“Starlet”: Have you heard the one about the octogenarian and the porn star?

starlet

It sounds like the worst sitcom on Lifetime: a beautiful young porn actress befriends a cranky old lady with a bingo addiction.

And yet Sean Baker’s “Starlet” works hard to avoid any sort of cliche, or any audience expectations at all, really. Instead, it’s an unsentimental yet moving indie drama that keeps allowing its two main characters to reveal deeper and deeper layers beneath their easily stereotyped facades. It’s exactly the sort of well-crafted low-budget indie that Madison needs to see more of in theaters, so audiences shouldn’t miss the chance. “Starlet” screens for free in the Union South Marquee Theater, 1308 W. Dayton St., at 7 p.m. Thursday and Saturday.

Dree Hemingway (daughter of Mariel and great-granddaughter of Ernest) makes an assured lead performance as Jane, a languid 22-year-old Florida transplant who bides her time in California’s San Fernando Valley, a sun-dried wasteland of cheap apartments and strip malls. Dree and her two deadbeat roommates (Stella Maeve and James Ransone) dabble in porn to pay the rent. Dree seems smarter than her roommates, less desperate and deluded about her circumstances, but one of the fascinating aspects of “Starlet” is discovering how much of her worldliness is real and how much is just a pose. Hemingway’s nuanced (and often funny) performance keeps us wondering.

Jane’s moral compass is put to the test when, at a yard sale, she buys a thermos for a dollar, takes it home and finds that it’s filled with tightly-wrapped wads of cash. She immediately goes on a shopping spree, but then, out of a sense of guilt or just curiosity, starts visiting the 85-year-old Sadie (Besedka Johnson) she bought the thermos from. Sadie is hilariously crotchety and resistant, but Jane is so doggedly, cheerfully persistent that Sadie finally starts to warm up to her.

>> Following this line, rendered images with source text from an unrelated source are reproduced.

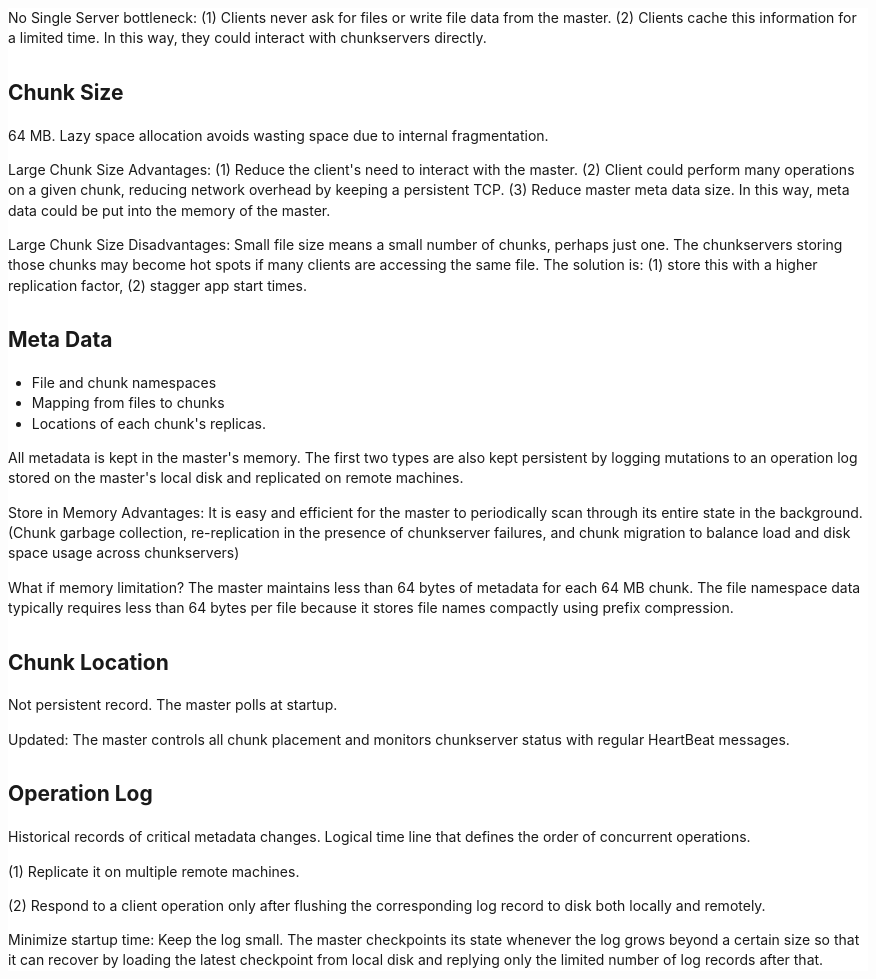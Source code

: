 No Single Server bottleneck: (1) Clients never ask for files or write file data from the master. (2) Clients cache this information for a limited time. In this way, they could interact with chunkservers directly.

## Chunk Size

64 MB. Lazy space allocation avoids wasting space due to internal fragmentation.

Large Chunk Size Advantages: (1) Reduce the client's need to interact with the master. (2) Client could perform many operations on a given chunk, reducing network overhead by keeping a persistent TCP. (3) Reduce master meta data size. In this way, meta data could be put into the memory of the master.

Large Chunk Size Disadvantages: Small file size means a small number of chunks, perhaps just one. The chunkservers storing those chunks may become hot spots if many clients are accessing the same file. The solution is: (1) store this with a higher replication factor, (2) stagger app start times.

## Meta Data

- File and chunk namespaces
- Mapping from files to chunks
- Locations of each chunk's replicas.

All metadata is kept in the master's memory. The first two types are also kept persistent by logging mutations to an operation log stored on the master's local disk and replicated on remote machines.

Store in Memory Advantages: It is easy and efficient for the master to periodically scan through its entire state in the background. (Chunk garbage collection, re-replication in the presence of chunkserver failures, and chunk migration to balance load and disk space usage across chunkservers)

What if memory limitation? The master maintains less than 64 bytes of metadata for each 64 MB chunk. The file namespace data typically requires less than 64 bytes per file because it stores file names compactly using prefix compression.

## Chunk Location

Not persistent record. The master polls at startup.

Updated: The master controls all chunk placement and monitors chunkserver status with regular HeartBeat messages.

## Operation Log

Historical records of critical metadata changes. Logical time line that defines the order of concurrent operations.

(1) Replicate it on multiple remote machines.

(2) Respond to a client operation only after flushing the corresponding log record to disk both locally and remotely.

Minimize startup time:  Keep the log small. The master checkpoints its state whenever the log grows beyond a certain size so that it can recover by loading the latest checkpoint from local disk and replying only the limited number of log records after that.
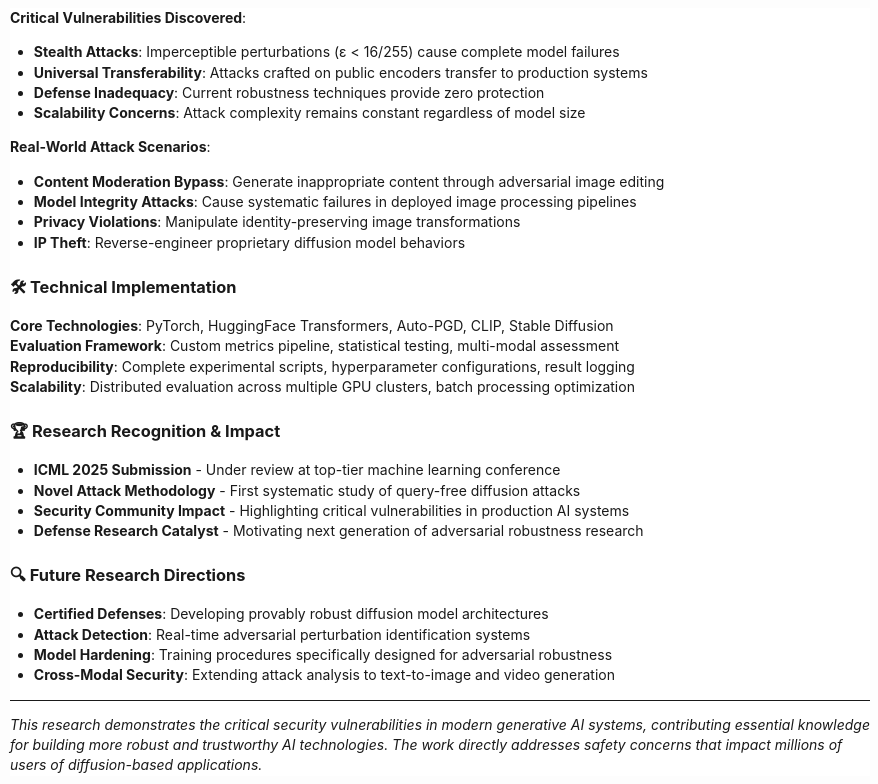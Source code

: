 **Critical Vulnerabilities Discovered**:
- **Stealth Attacks**: Imperceptible perturbations (ε < 16/255) cause complete model failures
- **Universal Transferability**: Attacks crafted on public encoders transfer to production systems
- **Defense Inadequacy**: Current robustness techniques provide zero protection
- **Scalability Concerns**: Attack complexity remains constant regardless of model size

**Real-World Attack Scenarios**:
- **Content Moderation Bypass**: Generate inappropriate content through adversarial image editing
- **Model Integrity Attacks**: Cause systematic failures in deployed image processing pipelines
- **Privacy Violations**: Manipulate identity-preserving image transformations
- **IP Theft**: Reverse-engineer proprietary diffusion model behaviors

### 🛠️ **Technical Implementation**

**Core Technologies**: PyTorch, HuggingFace Transformers, Auto-PGD, CLIP, Stable Diffusion  
**Evaluation Framework**: Custom metrics pipeline, statistical testing, multi-modal assessment  
**Reproducibility**: Complete experimental scripts, hyperparameter configurations, result logging  
**Scalability**: Distributed evaluation across multiple GPU clusters, batch processing optimization  

### 🏆 **Research Recognition & Impact**

- **ICML 2025 Submission** - Under review at top-tier machine learning conference
- **Novel Attack Methodology** - First systematic study of query-free diffusion attacks
- **Security Community Impact** - Highlighting critical vulnerabilities in production AI systems
- **Defense Research Catalyst** - Motivating next generation of adversarial robustness research

### 🔍 **Future Research Directions**

- **Certified Defenses**: Developing provably robust diffusion model architectures
- **Attack Detection**: Real-time adversarial perturbation identification systems
- **Model Hardening**: Training procedures specifically designed for adversarial robustness
- **Cross-Modal Security**: Extending attack analysis to text-to-image and video generation

---

*This research demonstrates the critical security vulnerabilities in modern generative AI systems, contributing essential knowledge for building more robust and trustworthy AI technologies. The work directly addresses safety concerns that impact millions of users of diffusion-based applications.*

Their friendship goes nowhere you might expect — Sadie doesn’t teach Jane any hard-won life lessons, and Jane doesn’t try to rekindle Sadie’s lost youth. There are no montages here. Instead, Baker shows how their completely different worlds slowly find an intersection point, tentatively. I love how Johnson (in her first acting role) never makes Sadie the least bit likable; she’s a genuinely prickly and difficult woman to the end, and yet makes us feel for her deeply.

Baker opts for a very naturalistic style in the vein of Kelly Reichardt (“Old Joy”) or Kenneth Lonergan (“You Can Count on Me”), allowing scenes some space for awkward pauses and meaningful glances, for the hesitations and awkwardness of real interactions. He has one favorite technique he employs several times, letting the twinkling music on the soundtrack build and build, and then suddenly shutting it off cold.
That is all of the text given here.